=== Section Start ===
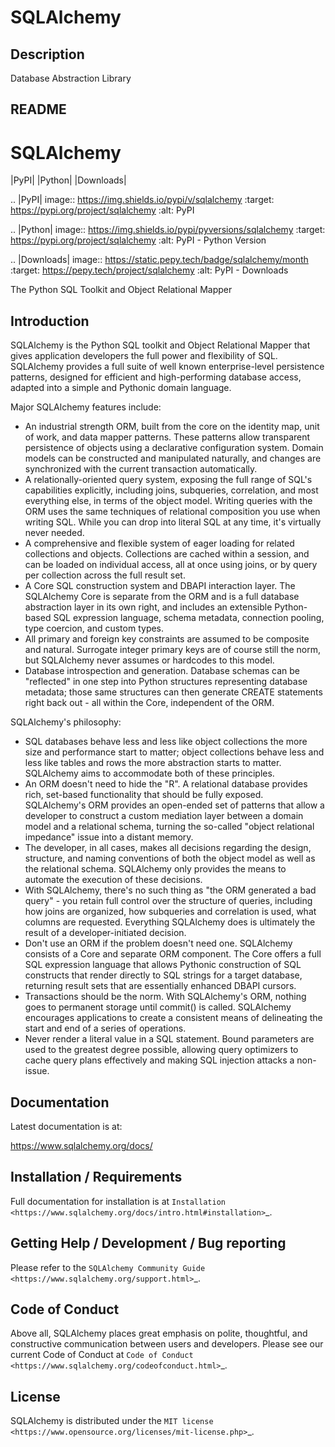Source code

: # SQLAlchemy

## Description

Database Abstraction Library

## README

SQLAlchemy
==========

|PyPI| |Python| |Downloads|

.. |PyPI| image:: https://img.shields.io/pypi/v/sqlalchemy
    :target: https://pypi.org/project/sqlalchemy
    :alt: PyPI

.. |Python| image:: https://img.shields.io/pypi/pyversions/sqlalchemy
    :target: https://pypi.org/project/sqlalchemy
    :alt: PyPI - Python Version

.. |Downloads| image:: https://static.pepy.tech/badge/sqlalchemy/month
    :target: https://pepy.tech/project/sqlalchemy
    :alt: PyPI - Downloads


The Python SQL Toolkit and Object Relational Mapper

Introduction
-------------

SQLAlchemy is the Python SQL toolkit and Object Relational Mapper
that gives application developers the full power and
flexibility of SQL. SQLAlchemy provides a full suite
of well known enterprise-level persistence patterns,
designed for efficient and high-performing database
access, adapted into a simple and Pythonic domain
language.

Major SQLAlchemy features include:

* An industrial strength ORM, built
  from the core on the identity map, unit of work,
  and data mapper patterns. These patterns
  allow transparent persistence of objects
  using a declarative configuration system.
  Domain models
  can be constructed and manipulated naturally,
  and changes are synchronized with the
  current transaction automatically.
* A relationally-oriented query system, exposing
  the full range of SQL's capabilities
  explicitly, including joins, subqueries,
  correlation, and most everything else,
  in terms of the object model.
  Writing queries with the ORM uses the same
  techniques of relational composition you use
  when writing SQL. While you can drop into
  literal SQL at any time, it's virtually never
  needed.
* A comprehensive and flexible system
  of eager loading for related collections and objects.
  Collections are cached within a session,
  and can be loaded on individual access, all
  at once using joins, or by query per collection
  across the full result set.
* A Core SQL construction system and DBAPI
  interaction layer. The SQLAlchemy Core is
  separate from the ORM and is a full database
  abstraction layer in its own right, and includes
  an extensible Python-based SQL expression
  language, schema metadata, connection pooling,
  type coercion, and custom types.
* All primary and foreign key constraints are
  assumed to be composite and natural. Surrogate
  integer primary keys are of course still the
  norm, but SQLAlchemy never assumes or hardcodes
  to this model.
* Database introspection and generation. Database
  schemas can be "reflected" in one step into
  Python structures representing database metadata;
  those same structures can then generate
  CREATE statements right back out - all within
  the Core, independent of the ORM.

SQLAlchemy's philosophy:

* SQL databases behave less and less like object
  collections the more size and performance start to
  matter; object collections behave less and less like
  tables and rows the more abstraction starts to matter.
  SQLAlchemy aims to accommodate both of these
  principles.
* An ORM doesn't need to hide the "R". A relational
  database provides rich, set-based functionality
  that should be fully exposed. SQLAlchemy's
  ORM provides an open-ended set of patterns
  that allow a developer to construct a custom
  mediation layer between a domain model and
  a relational schema, turning the so-called
  "object relational impedance" issue into
  a distant memory.
* The developer, in all cases, makes all decisions
  regarding the design, structure, and naming conventions
  of both the object model as well as the relational
  schema. SQLAlchemy only provides the means
  to automate the execution of these decisions.
* With SQLAlchemy, there's no such thing as
  "the ORM generated a bad query" - you
  retain full control over the structure of
  queries, including how joins are organized,
  how subqueries and correlation is used, what
  columns are requested. Everything SQLAlchemy
  does is ultimately the result of a developer-initiated
  decision.
* Don't use an ORM if the problem doesn't need one.
  SQLAlchemy consists of a Core and separate ORM
  component. The Core offers a full SQL expression
  language that allows Pythonic construction
  of SQL constructs that render directly to SQL
  strings for a target database, returning
  result sets that are essentially enhanced DBAPI
  cursors.
* Transactions should be the norm. With SQLAlchemy's
  ORM, nothing goes to permanent storage until
  commit() is called. SQLAlchemy encourages applications
  to create a consistent means of delineating
  the start and end of a series of operations.
* Never render a literal value in a SQL statement.
  Bound parameters are used to the greatest degree
  possible, allowing query optimizers to cache
  query plans effectively and making SQL injection
  attacks a non-issue.

Documentation
-------------

Latest documentation is at:

https://www.sqlalchemy.org/docs/

Installation / Requirements
---------------------------

Full documentation for installation is at
`Installation <https://www.sqlalchemy.org/docs/intro.html#installation>`_.

Getting Help / Development / Bug reporting
------------------------------------------

Please refer to the `SQLAlchemy Community Guide <https://www.sqlalchemy.org/support.html>`_.

Code of Conduct
---------------

Above all, SQLAlchemy places great emphasis on polite, thoughtful, and
constructive communication between users and developers.
Please see our current Code of Conduct at
`Code of Conduct <https://www.sqlalchemy.org/codeofconduct.html>`_.

License
-------

SQLAlchemy is distributed under the `MIT license
<https://www.opensource.org/licenses/mit-license.php>`_.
=== Section End ===
__What to produce__. Copy only this part of the entries above: the line with "separate from the", the line with "schemas can be", and the lines between, all exactly as written.

__Response area__.
  separate from the ORM and is a full database
  abstraction layer in its own right, and includes
  an extensible Python-based SQL expression
  language, schema metadata, connection pooling,
  type coercion, and custom types.
* All primary and foreign key constraints are
  assumed to be composite and natural. Surrogate
  integer primary keys are of course still the
  norm, but SQLAlchemy never assumes or hardcodes
  to this model.
* Database introspection and generation. Database
  schemas can be "reflected" in one step into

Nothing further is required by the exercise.